The task ▸
Repeat nothing but the lines below running from the one containing "hashCode() 的作用是获取哈希码，也称为散列码；它实际上是返回一个 int" to the one containing "两个对象相等, 对两个对象分别调用 equals 方法都返回 true". Keep both end lines.

----- Data supplied

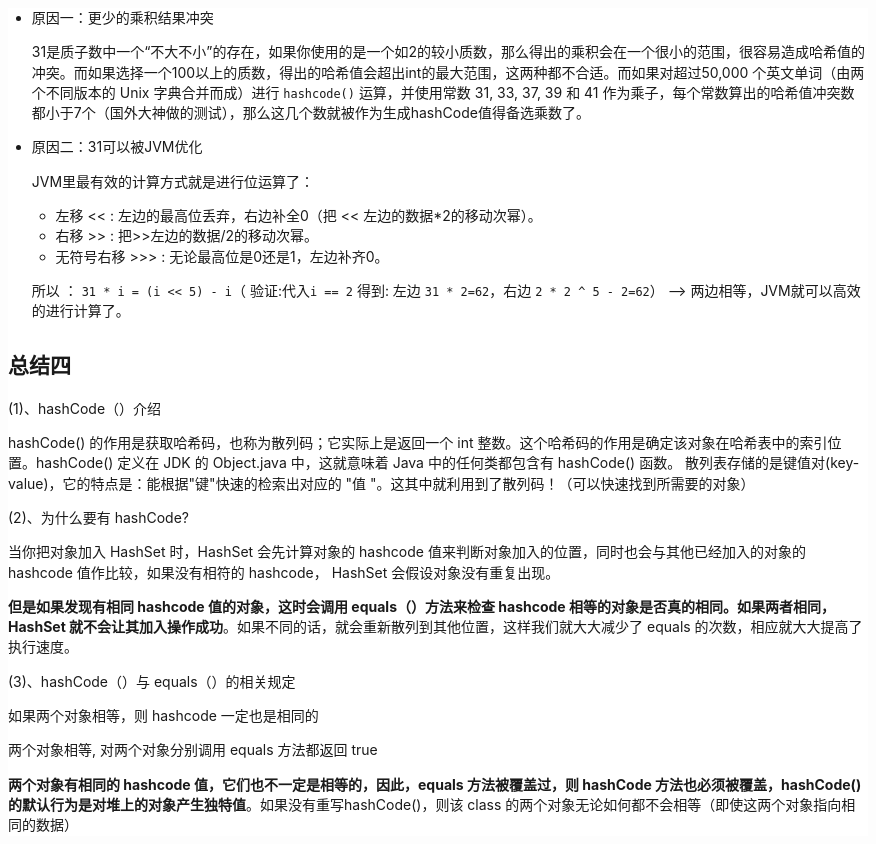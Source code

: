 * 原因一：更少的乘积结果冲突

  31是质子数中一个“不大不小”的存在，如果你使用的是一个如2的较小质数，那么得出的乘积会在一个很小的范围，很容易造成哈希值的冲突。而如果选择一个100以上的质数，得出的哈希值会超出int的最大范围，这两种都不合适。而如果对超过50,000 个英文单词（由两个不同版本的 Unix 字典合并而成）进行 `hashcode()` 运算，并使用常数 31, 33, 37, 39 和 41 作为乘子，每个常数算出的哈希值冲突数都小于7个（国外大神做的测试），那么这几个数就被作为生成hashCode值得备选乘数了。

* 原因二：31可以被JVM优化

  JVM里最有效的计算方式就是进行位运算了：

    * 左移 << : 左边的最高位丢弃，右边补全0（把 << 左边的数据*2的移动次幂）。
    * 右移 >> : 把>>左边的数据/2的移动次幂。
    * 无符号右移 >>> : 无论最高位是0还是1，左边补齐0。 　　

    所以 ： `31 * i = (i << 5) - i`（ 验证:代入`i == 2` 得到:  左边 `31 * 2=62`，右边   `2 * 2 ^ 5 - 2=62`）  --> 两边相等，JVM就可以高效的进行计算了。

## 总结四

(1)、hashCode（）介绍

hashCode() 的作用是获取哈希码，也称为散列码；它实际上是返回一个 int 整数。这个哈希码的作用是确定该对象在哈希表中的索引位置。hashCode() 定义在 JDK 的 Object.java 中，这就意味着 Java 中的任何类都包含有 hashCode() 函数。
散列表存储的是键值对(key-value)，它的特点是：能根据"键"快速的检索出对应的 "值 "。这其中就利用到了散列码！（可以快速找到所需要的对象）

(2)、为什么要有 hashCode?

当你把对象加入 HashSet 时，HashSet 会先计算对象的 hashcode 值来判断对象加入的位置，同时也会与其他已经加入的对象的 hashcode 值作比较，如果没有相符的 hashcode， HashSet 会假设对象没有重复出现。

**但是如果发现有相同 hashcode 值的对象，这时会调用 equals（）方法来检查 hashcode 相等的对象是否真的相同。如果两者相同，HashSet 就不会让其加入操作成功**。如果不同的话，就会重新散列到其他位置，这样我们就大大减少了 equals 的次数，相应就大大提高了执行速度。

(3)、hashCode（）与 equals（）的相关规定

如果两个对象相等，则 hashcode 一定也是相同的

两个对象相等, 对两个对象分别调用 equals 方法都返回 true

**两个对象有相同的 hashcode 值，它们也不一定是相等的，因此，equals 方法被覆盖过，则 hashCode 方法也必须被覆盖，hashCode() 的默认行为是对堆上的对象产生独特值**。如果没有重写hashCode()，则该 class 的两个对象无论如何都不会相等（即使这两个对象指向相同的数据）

----------
----- Data supplied

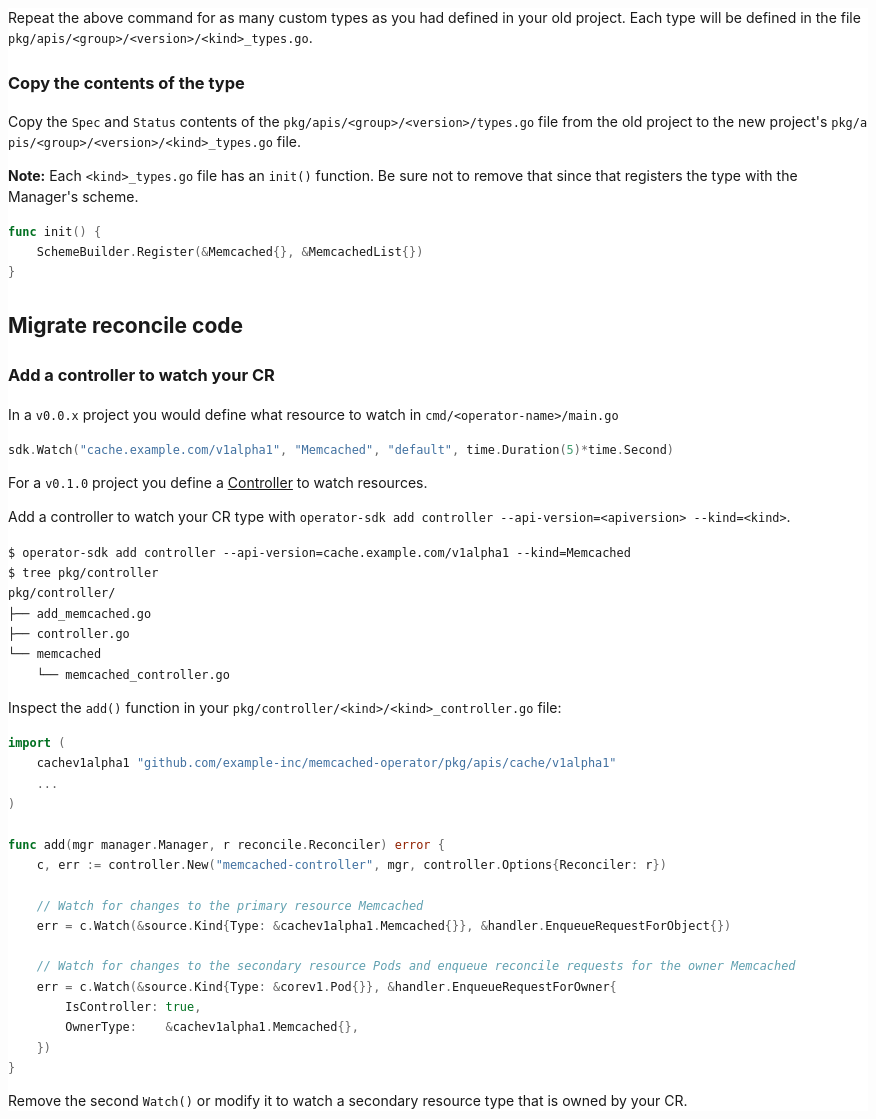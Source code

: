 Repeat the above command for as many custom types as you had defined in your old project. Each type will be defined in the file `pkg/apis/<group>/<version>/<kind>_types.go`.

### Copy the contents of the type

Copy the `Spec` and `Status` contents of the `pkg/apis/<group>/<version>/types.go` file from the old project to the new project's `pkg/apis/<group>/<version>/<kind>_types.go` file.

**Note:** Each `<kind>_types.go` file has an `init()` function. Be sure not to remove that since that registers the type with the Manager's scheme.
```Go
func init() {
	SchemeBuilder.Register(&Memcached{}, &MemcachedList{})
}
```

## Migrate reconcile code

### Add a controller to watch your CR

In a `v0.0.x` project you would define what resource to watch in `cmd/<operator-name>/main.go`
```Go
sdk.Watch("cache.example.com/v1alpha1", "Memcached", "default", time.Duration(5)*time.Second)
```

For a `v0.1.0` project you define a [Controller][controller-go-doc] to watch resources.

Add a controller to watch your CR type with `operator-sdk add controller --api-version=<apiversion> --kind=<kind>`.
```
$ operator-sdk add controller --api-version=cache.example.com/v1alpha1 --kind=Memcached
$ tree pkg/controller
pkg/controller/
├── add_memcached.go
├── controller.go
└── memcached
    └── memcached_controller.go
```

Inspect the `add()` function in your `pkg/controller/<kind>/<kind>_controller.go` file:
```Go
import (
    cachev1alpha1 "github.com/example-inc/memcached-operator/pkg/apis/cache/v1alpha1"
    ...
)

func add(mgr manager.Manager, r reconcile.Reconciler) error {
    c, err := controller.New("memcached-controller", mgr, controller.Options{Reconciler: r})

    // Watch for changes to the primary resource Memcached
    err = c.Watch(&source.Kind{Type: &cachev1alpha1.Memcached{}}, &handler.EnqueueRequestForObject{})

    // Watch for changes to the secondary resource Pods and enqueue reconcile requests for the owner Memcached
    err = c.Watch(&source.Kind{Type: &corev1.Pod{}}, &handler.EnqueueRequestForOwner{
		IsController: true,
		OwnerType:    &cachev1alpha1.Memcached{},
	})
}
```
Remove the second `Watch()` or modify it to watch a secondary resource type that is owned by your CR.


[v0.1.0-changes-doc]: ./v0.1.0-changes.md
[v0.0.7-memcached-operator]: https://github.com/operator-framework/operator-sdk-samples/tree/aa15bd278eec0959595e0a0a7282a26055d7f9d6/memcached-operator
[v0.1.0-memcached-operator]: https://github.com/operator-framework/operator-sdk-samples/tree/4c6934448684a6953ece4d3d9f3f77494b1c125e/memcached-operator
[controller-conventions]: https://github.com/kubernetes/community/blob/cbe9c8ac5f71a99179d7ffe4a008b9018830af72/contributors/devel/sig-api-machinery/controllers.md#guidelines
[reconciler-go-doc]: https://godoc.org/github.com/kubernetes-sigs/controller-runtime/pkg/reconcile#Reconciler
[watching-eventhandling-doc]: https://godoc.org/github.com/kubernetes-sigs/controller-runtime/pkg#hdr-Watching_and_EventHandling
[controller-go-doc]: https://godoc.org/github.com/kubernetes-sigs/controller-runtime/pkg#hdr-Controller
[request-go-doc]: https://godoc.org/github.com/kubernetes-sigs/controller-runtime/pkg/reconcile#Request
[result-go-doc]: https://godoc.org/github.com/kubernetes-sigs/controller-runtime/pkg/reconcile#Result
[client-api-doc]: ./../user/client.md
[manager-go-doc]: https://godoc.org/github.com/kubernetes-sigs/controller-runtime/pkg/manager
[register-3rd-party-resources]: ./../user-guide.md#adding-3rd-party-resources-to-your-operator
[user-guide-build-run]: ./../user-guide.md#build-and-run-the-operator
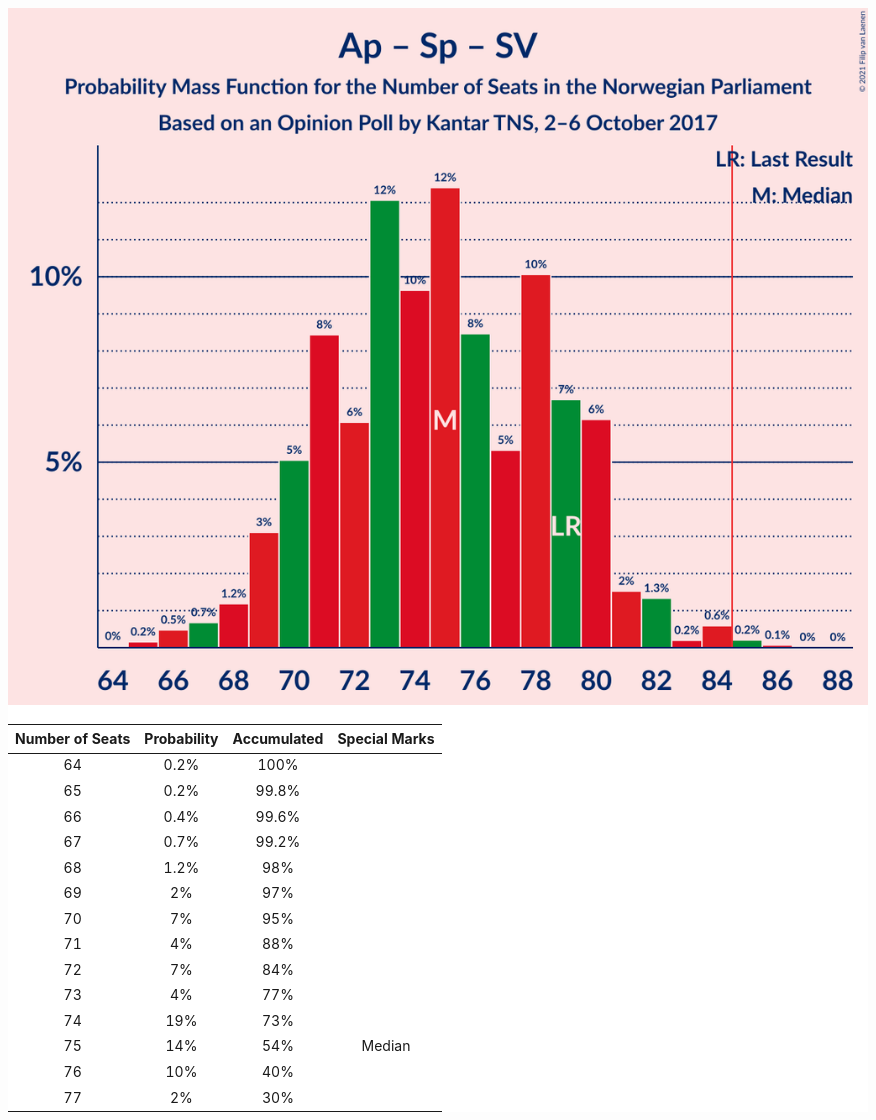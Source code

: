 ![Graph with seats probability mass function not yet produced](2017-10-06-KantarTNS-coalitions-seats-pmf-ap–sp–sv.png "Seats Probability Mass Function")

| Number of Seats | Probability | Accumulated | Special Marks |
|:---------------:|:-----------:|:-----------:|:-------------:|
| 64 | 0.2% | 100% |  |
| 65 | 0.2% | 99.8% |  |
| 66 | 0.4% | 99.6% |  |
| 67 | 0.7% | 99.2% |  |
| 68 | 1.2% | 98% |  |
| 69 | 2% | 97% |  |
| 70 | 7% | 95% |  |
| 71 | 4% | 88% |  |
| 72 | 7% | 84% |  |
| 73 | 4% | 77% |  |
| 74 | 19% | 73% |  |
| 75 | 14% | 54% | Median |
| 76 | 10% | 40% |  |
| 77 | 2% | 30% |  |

----------

Task solution ▸
hashCode() 的作用是获取哈希码，也称为散列码；它实际上是返回一个 int 整数。这个哈希码的作用是确定该对象在哈希表中的索引位置。hashCode() 定义在 JDK 的 Object.java 中，这就意味着 Java 中的任何类都包含有 hashCode() 函数。
散列表存储的是键值对(key-value)，它的特点是：能根据"键"快速的检索出对应的 "值 "。这其中就利用到了散列码！（可以快速找到所需要的对象）

(2)、为什么要有 hashCode?

当你把对象加入 HashSet 时，HashSet 会先计算对象的 hashcode 值来判断对象加入的位置，同时也会与其他已经加入的对象的 hashcode 值作比较，如果没有相符的 hashcode， HashSet 会假设对象没有重复出现。

**但是如果发现有相同 hashcode 值的对象，这时会调用 equals（）方法来检查 hashcode 相等的对象是否真的相同。如果两者相同，HashSet 就不会让其加入操作成功**。如果不同的话，就会重新散列到其他位置，这样我们就大大减少了 equals 的次数，相应就大大提高了执行速度。

(3)、hashCode（）与 equals（）的相关规定

如果两个对象相等，则 hashcode 一定也是相同的

两个对象相等, 对两个对象分别调用 equals 方法都返回 true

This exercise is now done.